The even integers between 25 and 63 are: 26, 28, 30, 32, 34, 36, 38, 40, 42, 44, 46, 48, 50, 52, 54, 56, 58, 60, 62
Let's count them: starting from 26 and ending at 62, going up by 2 each time.
This gives us an arithmetic sequence where:
- First term (a) = 26
- Common difference (d) = 2
- Last term = 62
To find the number of terms: \(\mathrm{62 = 26 + (n-1)(2)}\)
\(\mathrm{36 = (n-1)(2)}\)
\(\mathrm{18 = n-1}\)
\(\mathrm{n = 19}\)
So we have 19 even integers to exclude.
Using the arithmetic sequence formula:
\(\mathrm{S_{19} = (19/2)[2(26) + (19-1)(2)]}\)
\(\mathrm{S_{19} = (19/2)[52 + 36]}\)
\(\mathrm{S_{19} = (19/2)(88)}\)
\(\mathrm{S_{19} = 19 \times 44}\)
\(\mathrm{S_{19} = 836}\)
Now we simply subtract the sum of the excluded even integers from our total sum.
Final answer = Sum of 1 to 100 - Sum of excluded even integers
Final answer = 5,050 - 836
Final answer = 4,214
The sum of integers from 1 to 100, with even integers between 25 and 63 omitted, is 4,214.
Looking at our answer choices, this matches option D exactly.
1. Misinterpreting "between 25 and 63"
Students often get confused about whether "between" includes the endpoints. In this problem, "between 25 and 63" means we exclude 25 and 63 themselves, only considering numbers like 26, 28, 30... up to 62. Some students might incorrectly include 24 (the even number before 25) or 64 (the even number after 63).
2. Incorrectly identifying which numbers to exclude
The problem asks to omit "even integers between 25 and 63," but students might misread this as excluding ALL integers between 25 and 63 (both odd and even), or might think they need to exclude even numbers throughout the entire range 1-100. The key is recognizing that we only exclude the even numbers within that specific range.
3. Using the wrong approach entirely
Some students might try to manually list and add all remaining numbers instead of using the more efficient "total sum minus excluded sum" approach. This leads to a much longer calculation with higher chance of arithmetic errors.
1. Arithmetic errors in the sequence formulas
When applying \(\mathrm{S_n = (n/2)[2a + (n-1)d]}\), students commonly make calculation mistakes, especially with the order of operations. For example, when calculating (19/2)(88), students might incorrectly compute this as \(\mathrm{19 \times 44 = 826}\) instead of the correct \(836\).
2. Incorrectly counting the number of terms
When finding how many even numbers exist between 25 and 63, students often miscount. They might forget that to get from 26 to 62 in steps of 2, they need to solve \(\mathrm{62 = 26 + (n-1)(2)}\) correctly, potentially getting n = 18 instead of n = 19.
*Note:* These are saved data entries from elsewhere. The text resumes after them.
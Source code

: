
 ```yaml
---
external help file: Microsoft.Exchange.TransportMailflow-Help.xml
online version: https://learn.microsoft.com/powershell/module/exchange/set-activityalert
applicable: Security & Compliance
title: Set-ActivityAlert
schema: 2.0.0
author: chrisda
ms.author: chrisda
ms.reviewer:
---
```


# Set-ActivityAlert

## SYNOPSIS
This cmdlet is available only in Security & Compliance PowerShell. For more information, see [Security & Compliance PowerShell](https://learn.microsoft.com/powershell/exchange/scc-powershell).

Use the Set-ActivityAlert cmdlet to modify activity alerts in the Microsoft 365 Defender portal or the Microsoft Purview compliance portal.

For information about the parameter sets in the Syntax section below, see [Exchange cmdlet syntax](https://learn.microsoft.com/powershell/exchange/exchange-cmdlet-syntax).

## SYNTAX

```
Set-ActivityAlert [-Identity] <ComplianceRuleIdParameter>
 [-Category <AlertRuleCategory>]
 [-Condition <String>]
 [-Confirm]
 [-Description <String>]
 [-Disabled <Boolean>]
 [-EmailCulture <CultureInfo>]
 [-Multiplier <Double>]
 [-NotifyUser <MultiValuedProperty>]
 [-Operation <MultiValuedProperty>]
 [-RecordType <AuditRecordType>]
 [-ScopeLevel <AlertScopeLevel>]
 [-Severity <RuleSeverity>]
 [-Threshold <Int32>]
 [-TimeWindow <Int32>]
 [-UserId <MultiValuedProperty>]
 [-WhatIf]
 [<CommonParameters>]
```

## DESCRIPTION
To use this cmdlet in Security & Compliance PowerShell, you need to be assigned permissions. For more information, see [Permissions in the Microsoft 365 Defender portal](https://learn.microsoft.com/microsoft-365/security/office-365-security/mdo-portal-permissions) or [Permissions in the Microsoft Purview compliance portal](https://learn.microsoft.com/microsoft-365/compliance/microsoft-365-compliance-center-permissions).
3. Wrong setup of the excluded sequence
Students might incorrectly identify the first term as 24 or 28 instead of 26, or use the wrong common difference. Since we want even numbers starting after 25, the sequence should begin with 26, not 24 or 28.
1. Calculation verification errors
Students might arrive at the correct approach and setup but make a final arithmetic error when computing 5,050 - 836. They might get 4,224 or 4,204 instead of 4,214, then select the closest answer choice rather than double-checking their calculation.
2. Selecting based on partial calculations
Some students might calculate only the sum 1 to 100 (getting 5,050) and select an answer choice that seems reasonable relative to this number, without properly subtracting the excluded terms. Or they might subtract an incorrect exclusion sum and pick the closest available option.